When is a Census Taker like a News Director?
-first posted at RTDNA.org on March 30, 2010
If you’re a baby boomer like myself, I bet you’ve already sent in your census form. I got mine about two weeks ago. I threw it on the kitchen table when I came in after a long day in the newsroom, saying I’d deal with it the next day. And I did. The next morning (it was a Saturday), I opened the envelope, found the basic short form, and filled it out on the spot. Within two minutes of opening the envelope, I had completed the form and was sticking it back in the return envelope. By later that afternoon, I had already dropped it in a mailbox.
Not so with my son. He’s 22, a college student, and lives in a duplex across town with his roommate. I found his census form—still in the envelope in which it arrived—crumpled on the floor of the backseat of my car today. Alex had used my car over the weekend to avoid putting the roof back on his little Datsun roadster when it was raining. I was cleaning out his (and my) junk in the warm afternoon sun today and found the envelope. I brought it in when I got home tonight, expecting Alex for dinner. I mentioned it to him and pointed it out on the table in the hallway. It’s still there. Alex left without taking it with him.
So why did I fill out my form within 24 hours of when I got it and my son probably won’t fill his out at all? The same reason I’ve missed voting in only one election in the last 30 years. Presidential, state, municipal—I’ve only missed the one election when I was in Arizona a few days after my father’s death. I filled out the census form for the same reason I would watch the news every night even if I didn’t make the news. Because it’s the right thing to do for me, for society, and for this democracy.

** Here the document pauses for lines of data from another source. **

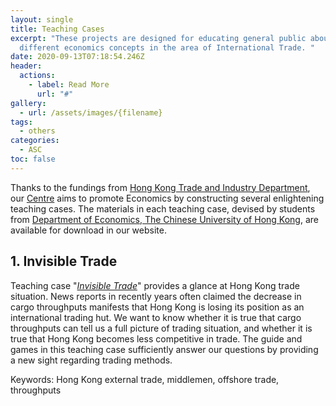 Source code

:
 ```yaml
---
layout: single
title: Teaching Cases
excerpt: "These projects are designed for educating general public about
  different economics concepts in the area of International Trade. "
date: 2020-09-13T07:18:54.246Z
header:
  actions:
    - label: Read More
      url: "#"
gallery:
  - url: /assets/images/{filename}
tags:
  - others
categories:
  - ASC
toc: false
---
```

Thanks to the fundings from [Hong Kong Trade and Industry Department](https://www.tid.gov.hk), our [Centre](https://erc.cuhk.edu.hk/asc/) aims to promote Economics by constructing several enlightening teaching cases. The materials in each teaching case, devised by students from [Department of Economics, The Chinese University of Hong Kong](http://www.econ.cuhk.edu.hk/econ/en-gb/), are available for download in our website. 

## 1. Invisible Trade

Teaching case "*[Invisible Trade](https://erc.cuhk.edu.hk/apec%20study%20centre/human%20capital%20development/invisible-trade/)*" provides a glance at Hong Kong trade situation. News reports in recently years often claimed the decrease in cargo throughputs manifests that Hong Kong is losing its position as an international trading hut. We want to know whether it is true that cargo throughputs can tell us a full picture of trading situation, and whether it is true that Hong Kong becomes less competitive in trade. The guide and games in this teaching case sufficiently answer our questions by providing a new sight regarding trading methods.

Keywords: Hong Kong external trade, middlemen, offshore trade, throughputs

Now, if you’re younger than about 35 or 40, that may sound borderline jingoistic. But I’m not a zealot—I’m just a citizen. Members of my cohort in school learned that we need to participate in democracy to make it work. Sure we were indoctrinated, like school children usually are. But it stuck with us because the package all fit together so well. It appealed to me that the great American machine only worked if all the cogs were doing their part. I sure don’t think about myself as a cog now, but to my young mind, there was a mechanical coolness to it. I know that those of you around 50 or so know what I’m talking about. And I know a bunch of you filled out your census form right away, too.

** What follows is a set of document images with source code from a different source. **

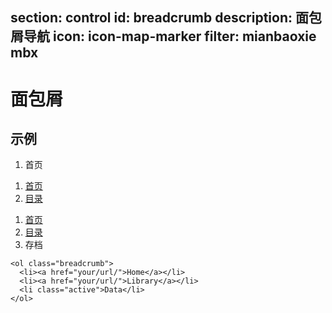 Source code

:﻿section: control
id: breadcrumb
description: 面包屑导航
icon: icon-map-marker
filter: mianbaoxie mbx
---

# 面包屑

## 示例

<div class="example">
  <ol class="breadcrumb">
    <li><i class="icon icon-home"></i> 首页</li>
  </ol>
  <ol class="breadcrumb">
    <li><a href="#"><i class="icon icon-home"></i> 首页</a></li>
    <li><a href="#">目录</a></li>
  </ol>
  <ol class="breadcrumb">
    <li><a href="#"><i class="icon icon-home"></i> 首页</a></li>
    <li><a href="#">目录</a></li>
    <li class="active">存档</li>
  </ol>
</div>

```
<ol class="breadcrumb">
  <li><a href="your/url/">Home</a></li>
  <li><a href="your/url/">Library</a></li>
  <li class="active">Data</li>
</ol>
```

Not so with my son. He voted in the Obama-McCain race because he saw its historic nature. But I’m pretty sure he’s never voted any other time. He doesn’t see the point in voting for the races that don’t interest him. He’s not alone—look at voter turnout if you’re having municipal elections in the next month or so. The census form doesn’t matter to Alex because he can’t see what’s in it for him. It seems like a constitutionally-guaranteed inconvenience to him, so he’s skipping it.
So what’s all this got to do with news? Alex doesn’t watch the news either. He’s a smart kid, interested in politics and current events, but the news bores him. He’ll check out “The Daily Show” a couple of times a week. But local news? Blah. Like the elections and the census forms, he just doesn’t see the return on the investment.
As you might guess, I’ve been amused at all the efforts by the Census Bureau, local politicians, and others to get on the news as often as possible to remind people to fill out their forms and send them back. They have news conference after news conference trying to get us to cover the census story over and over and get people thinking about sending the forms back. What they don’t get is that the people who are watching the news already ARE the ones who send back their forms each time. To say they’re preaching to the choir would be an understatement. The same traits that guarantee news viewing also guarantee census form compliance. It’s a slam dunk.
With this being the first census in which Millennials are living in their own households, I’m predicting the worst census return rate of the last 220 years. And the decline over the last three or four censuses should mirror the decline in news viewing habits over the same period. Neither is a good thing. So what can we do about it? I turn to the same thing that made me the super census responder/voter/news consumer I am now—education. Our schools educated us to know the importance of participation in a democracy, so now we take it seriously. We need a similar approach to media and news literacy, so that young students will grow into adulthood knowing the importance of staying informed. I’ve written on news literacy before, so I won’t belabor the point here. Check out this old blog if you want to know more:
The failures of this census will be obvious in black and white once the numbers come out. And we’ll spend the next ten years trying to figure out how to get young people to respond better. The failures of the same group to watch the news won’t be so obvious, but the problems resulting from that failure will be far worse. And we won’t have ten years to fix them.